Depok | Lidikmedia.com — Kapolri Jenderal Polisi Drs. Listyo Sigit Prabowo meresmikan secara serentak 28 Satuan Pelayanan Pemenuhan Gizi (SPPG) yang tersebar di berbagai wilayah Indonesia. Peresmian simbolis dilakukan di SPPG milik Korps Brimob Polri, Kelapa Dua, Depok, Jawa Barat, pada Kamis (17/7/2025).
Selain di Korbrimob, SPPG lainnya yang turut diresmikan berada di berbagai jajaran kepolisian daerah dan resor, di antaranya: Polda Aceh, Polresta Tangerang, Polres Rejang Lebong, Polda Jambi, Polres Bojonegoro, Polresta Banyuwangi, Polrestabes Surabaya, Polda Kalimantan Selatan, Polres Tanah Bumbu, Polda Kalimantan Tengah, Polda Kalimantan Timur, Polres Kutai Barat, Polresta Barelang, Polda Lampung, Polda Maluku Utara, Polda NTB, Polda NTT, Polda Papua, Polda Sulawesi Barat, Polres Kolaka, Polres Sijunjung 1 dan 2, Polda Sumatera Selatan, Polres OKI, Polres Ogan Ilir, Polres Tanjung Balai, dan Polres Tapanuli Selatan.
Dalam sambutannya, Kapolri menyatakan bahwa pembangunan SPPG merupakan bentuk dukungan konkret Polri terhadap program pemerintah pusat, yakni penyediaan makanan bergizi gratis (MBG) untuk generasi muda. Tujuannya adalah untuk meningkatkan kualitas gizi anak-anak sejak usia dini.
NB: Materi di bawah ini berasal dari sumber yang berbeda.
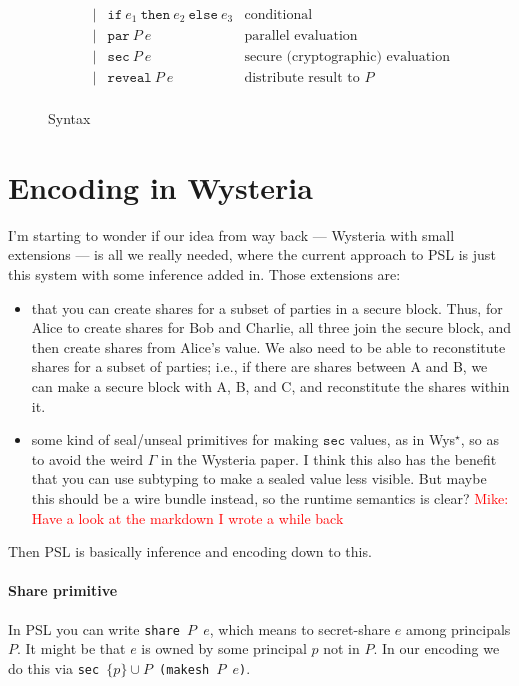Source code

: \documentclass[10pt]{article}
\newcommand{\kw}[1]{\ensuremath{\mathtt{#1}}}
\newcommand{\ssec}{\ensuremath{\mathtt{sec}}}
\newcommand{\epar}[2]{\ensuremath{\kw{par}~{#1}~{#2}}}
\newcommand{\esec}[2]{\ensuremath{\kw{sec}~{#1}~{#2}}}
\newcommand{\ereveal}[2]{\ensuremath{\kw{reveal}~{#1}~{#2}}}
\newcommand{\econd}[3]{\ensuremath{\kw{if}~{#1}~\kw{then}~{#2}~\kw{else}~{#3}}}
\newcommand{\mwh}[1]{\textcolor{red}{Mike: #1}}
\begin{document}
\begin{figure}[h]
\[\begin{array}{rlcll}
                       && \mid & \econd{e_1}{e_2}{e_3}  & \text{conditional} \\
                       && \mid & \epar{P}{e} & \text{parallel evaluation}\\
                       && \mid & \esec{P}{e} & \text{secure (cryptographic) evaluation}\\
                       && \mid & \ereveal{P}{e} & \text{distribute result to $P$}\\
  \end{array}
  \]
  \caption{Syntax}
  \label{fig:syntax}
\end{figure}

\section{Encoding in Wysteria}

I'm starting to wonder if our idea from way back --- Wysteria with
small extensions --- is all we really needed, where the current approach
to PSL is just this system with some inference added in. Those
extensions are:
\begin{itemize}
\item that you can create shares for a subset of parties in a secure
  block. Thus, for Alice to create shares for Bob and Charlie, all
  three join the secure block, and then create shares from Alice's
  value. We also need to be able to reconstitute shares for a subset
  of parties; i.e., if there are shares between A and B, we can make a
  secure block with A, B, and C, and reconstitute the shares within
  it. 
\item some kind of seal/unseal primitives for making $\ssec$ values, as
in Wys$^\star$, so as to avoid the weird $\Gamma$ in the Wysteria
paper. I think this also has the benefit that you can use subtyping to
make a sealed value less visible. But maybe this should be a wire
bundle instead, so the runtime semantics is clear?
\mwh{Have a look at the markdown I wrote a while back}
\end{itemize}

Then PSL is basically inference and encoding down to this.

\paragraph{Share primitive} In PSL you can write \texttt{share $P$
  $e$}, which means to secret-share $e$ among principals $P$. It might
be that $e$ is owned by some principal $p$ not in $P$. In our encoding
we do this via \texttt{sec $\{p\}\cup{P}$ (makesh $P$ $e$)}.
\end{document}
“Alhamdulillah, hari ini kita telah meresmikan 28 SPPG, termasuk yang berada di tempat kita saat ini, yaitu SPPG Korbrimob Polri,” ujar Jenderal Sigit.
Menurut Kapolri, ke-28 SPPG tersebut akan melayani sebanyak 96.000 penerima manfaat. Selain itu, pendirian SPPG juga memberikan dampak positif bagi perekonomian masyarakat setempat.
“Keberadaan 28 SPPG ini bisa menjangkau 96.000 penerima manfaat, serta membuka lapangan pekerjaan bagi sekitar 1.300 orang,” tambahnya.
SPPG yang berada di Makobrimob sendiri akan melayani sekitar 4.000 penerima manfaat dari 14 sekolah, mulai dari jenjang TK, SD, hingga SMP.
Kapolri juga mengungkapkan bahwa hingga saat ini, total terdapat 195 SPPG yang telah beroperasi, sedang dalam tahap rehabilitasi, maupun proses pembangunan. Seluruhnya diproyeksikan akan melayani ribuan penerima manfaat dan menciptakan 9.750 lapangan kerja baru.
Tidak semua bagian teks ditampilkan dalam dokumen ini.